L’océan qui m’habite

Je voudrais partager l’univers qui vit en mon âme.
Je voudrais le nourrir de nos échanges et caresses et temps suspendus.
Je voudrais savoir dire. Parler sans coupure. Être fluide et claire, simple.

Mais mon ventre est un océan.

J’ai en moi requins et coraux et sardines et pieuvres.
Cohabitation mouvementée.
Les marées rythment mon cœur. 
Journées agitées.
Le soleil n’atteint pas une telle profondeur.
Clarté limitée.

Alors c’est en tanguant que je m’approche.
Toute l’eau affleure à mes yeux,
tempête débordante.
Tu voudrais des mots
je te sers des flaques.
Je devrais exprimer par ma bouche
ce que ça fait d’être là
en face de toi.
Mais ma langue capitule, ma gorge ferme les écoutilles,
et toi tu ne comprends rien.

Alors tes mains reculent. Des grilles se baissent devant ton regard. Ta bouche renonce.
Tu ne sauras jamais combien tu étais important combien comptait ce moment combien je voulais te dire. A quel point ça m’était impossible.
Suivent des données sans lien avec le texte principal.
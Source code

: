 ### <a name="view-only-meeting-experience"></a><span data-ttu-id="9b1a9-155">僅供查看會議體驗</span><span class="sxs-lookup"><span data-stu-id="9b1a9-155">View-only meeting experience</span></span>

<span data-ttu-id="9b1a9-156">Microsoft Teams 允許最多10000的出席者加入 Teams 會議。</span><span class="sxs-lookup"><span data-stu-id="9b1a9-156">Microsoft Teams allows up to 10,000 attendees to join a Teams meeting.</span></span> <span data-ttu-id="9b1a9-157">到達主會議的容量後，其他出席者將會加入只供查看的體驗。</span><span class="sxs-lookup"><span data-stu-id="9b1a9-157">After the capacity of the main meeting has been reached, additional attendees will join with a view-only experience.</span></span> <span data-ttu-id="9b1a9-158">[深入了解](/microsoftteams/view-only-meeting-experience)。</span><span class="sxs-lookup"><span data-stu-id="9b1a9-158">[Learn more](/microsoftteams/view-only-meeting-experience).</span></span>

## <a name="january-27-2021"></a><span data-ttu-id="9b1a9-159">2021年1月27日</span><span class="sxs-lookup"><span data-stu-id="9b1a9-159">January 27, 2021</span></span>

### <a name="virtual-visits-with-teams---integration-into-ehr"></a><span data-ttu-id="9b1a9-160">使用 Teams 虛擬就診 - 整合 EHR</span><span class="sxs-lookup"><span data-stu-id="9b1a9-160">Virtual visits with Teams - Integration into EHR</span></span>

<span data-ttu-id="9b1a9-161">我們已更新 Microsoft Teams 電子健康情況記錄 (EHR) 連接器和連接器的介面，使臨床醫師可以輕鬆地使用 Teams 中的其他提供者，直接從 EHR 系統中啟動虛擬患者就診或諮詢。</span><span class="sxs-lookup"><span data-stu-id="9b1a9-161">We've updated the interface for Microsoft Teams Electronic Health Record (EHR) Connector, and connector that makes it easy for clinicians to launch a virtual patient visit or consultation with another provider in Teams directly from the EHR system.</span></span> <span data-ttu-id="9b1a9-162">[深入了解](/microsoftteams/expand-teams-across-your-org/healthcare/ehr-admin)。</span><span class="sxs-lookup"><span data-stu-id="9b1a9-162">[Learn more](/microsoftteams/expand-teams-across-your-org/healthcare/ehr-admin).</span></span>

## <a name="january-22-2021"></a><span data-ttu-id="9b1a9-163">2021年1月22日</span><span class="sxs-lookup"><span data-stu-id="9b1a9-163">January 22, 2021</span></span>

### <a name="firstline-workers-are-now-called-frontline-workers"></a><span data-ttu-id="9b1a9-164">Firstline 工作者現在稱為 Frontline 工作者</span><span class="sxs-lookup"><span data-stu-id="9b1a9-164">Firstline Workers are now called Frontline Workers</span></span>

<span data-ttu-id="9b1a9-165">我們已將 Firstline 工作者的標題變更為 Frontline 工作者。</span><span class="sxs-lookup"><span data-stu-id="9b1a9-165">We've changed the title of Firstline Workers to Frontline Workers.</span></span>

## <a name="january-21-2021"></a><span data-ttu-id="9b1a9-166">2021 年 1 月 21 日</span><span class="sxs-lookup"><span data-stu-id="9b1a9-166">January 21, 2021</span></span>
Le remords déjà là avant que tout se joue.

Tu ne comprends rien alors après tout pourquoi pleurer sur toi.
Il me faut un marin qui n’ai pas peur de l’inconnu, qui parle aussi avec les yeux parce qu’il sait que les mots ne sont rien.
Je ne veux plus expliquer ni justifier qui je suis ce que je porte.
L’océan qui m’habite est un univers qui ne souffre pas les tièdes.

La vague te balaie, l’écume à mes yeux ne restera qu’un temps.